Proverbs 15:1 tells us that, “A soft answer turns away wrath, but a harsh word stirs up anger.” Many of us have heard those words in our past, though perhaps we never fully realized how powerful they actually are. The solution to de-escalating a tense and anger-filled situation is often as simple as answering quietly and in humility. The volume, tone, and voice we use often send a more powerful message than the actual words we say. And when we remember that, we are more likely to get things accomplished.
When heading into a potentially difficult conversation within a blended family, it’s important to be clear on a few things ahead of time: 1) What is the purpose/goal of the conversation? Whatever that is, stick to it and keep the conversation relevant to that topic. 2) Genuinely seek out the best solution, even if it’s not the one that you have proposed. Do your best to keep your ego out of the equation. 3) Remember that the only person you can control is yourself. Do that, even if the other person chooses not to.
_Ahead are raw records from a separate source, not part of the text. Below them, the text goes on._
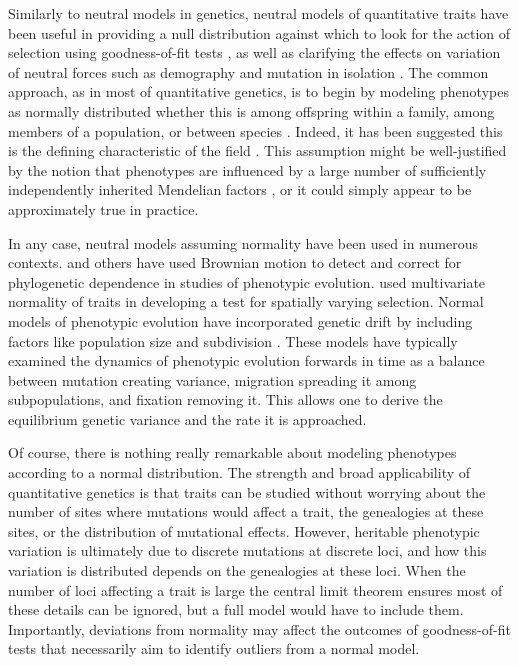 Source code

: Similarly to neutral models in genetics, neutral models of quantitative traits
have been useful in providing a null distribution against which to look for the
action of selection using goodness-of-fit tests \citep{Lande1976}, as well as
clarifying the effects on variation of neutral forces such as demography and
mutation in isolation \citet{Lynch1986}. The common approach, as in most of
quantitative genetics, is to begin by modeling phenotypes as normally
distributed whether this is among offspring within a family, among members of a
population, or between species \citep{Turelli2017}. Indeed, it has been
suggested this is the defining characteristic of the field \citep{Rice2004}.
This assumption might be well-justified by the notion that phenotypes are
influenced by a large number of sufficiently independently inherited Mendelian
factors \citep{Fisher1918}, or it could simply appear to be approximately true
in practice.


In any case, neutral models assuming normality have been used in numerous
contexts. \citet{Freckleton2002} and others have used Brownian motion to detect
and correct for phylogenetic dependence in studies of phenotypic
evolution. \citet{Ovaskainen2011} used multivariate normality of traits in
developing a test for spatially varying selection. Normal models of phenotypic
evolution have incorporated genetic drift by including factors like population
size and subdivision \citep{Chakraborty1982,Lynch1986,Lande1992}. These models
have typically examined the dynamics of phenotypic evolution forwards in time as
a balance between mutation creating variance, migration spreading it among
subpopulations, and fixation removing it. This allows one to derive the
equilibrium genetic variance and the rate it is approached.

Of course, there is nothing really remarkable about modeling phenotypes
according to a normal distribution. The strength and broad applicability of
quantitative genetics is that traits can be studied without worrying about the
number of sites where mutations would affect a trait, the genealogies at these
sites, or the distribution of mutational effects. However, heritable phenotypic
variation is ultimately due to discrete mutations at discrete loci, and how this
variation is distributed depends on the genealogies at these loci. When the
number of loci affecting a trait is large the central limit theorem ensures most
of these details can be ignored, but a full model would have to include them.
Importantly, deviations from normality may affect the outcomes of
goodness-of-fit tests that necessarily aim to identify outliers from a normal
model.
Why are these so important to remember? Well, consider the alternative: the conversation gets heated, the original purpose gets lots, more hurtful words are said, and you end up worse of than before and without having solved anything. Instead, consciously choose to remain calm and respectful. “Well, you don’t know what they did!” or “You don’t know what they said!”, someone might say to me. You’re correct! I don’t know what your ex did or said, but I do know that you can still choose to be in control of your emotions and your response.
How do I know? Because I have learned, through failure before success, from experience and observation, that it is possible to keep your temper and ego in check regardless of what else is being said to or about you. I’ll be the first to admit (as I did just a moment ago) that I have also failed. But the principle remains true, even in our failure: “A soft answer turns away wrath.” When I have been able to remember that, the results have always been better. I’ve never once had a good conversation that involved heated words and loud voices. However, I have seen situations where a soft answer has helped calm things down and keep them on track. Is it easy? Certainly not! Is it worth it? Absolutely.
[Full disclosure: It would be easy to ‘read into this post’ things that I haven’t said. Please avoid the temptation to ‘read into it’ any implied or covert complaint or criticism about my ex-wife or her husband. None is intended; the post, like all others, is simply written from my first-hand perspective. Thank you!]
Action Step: This week, whenever you’re faced with a tough situation, pray for calm, for patience, and for the humility to be respectful even when it’s difficult. You won’t get it right every time, but when you do you’ll see that the results are much better.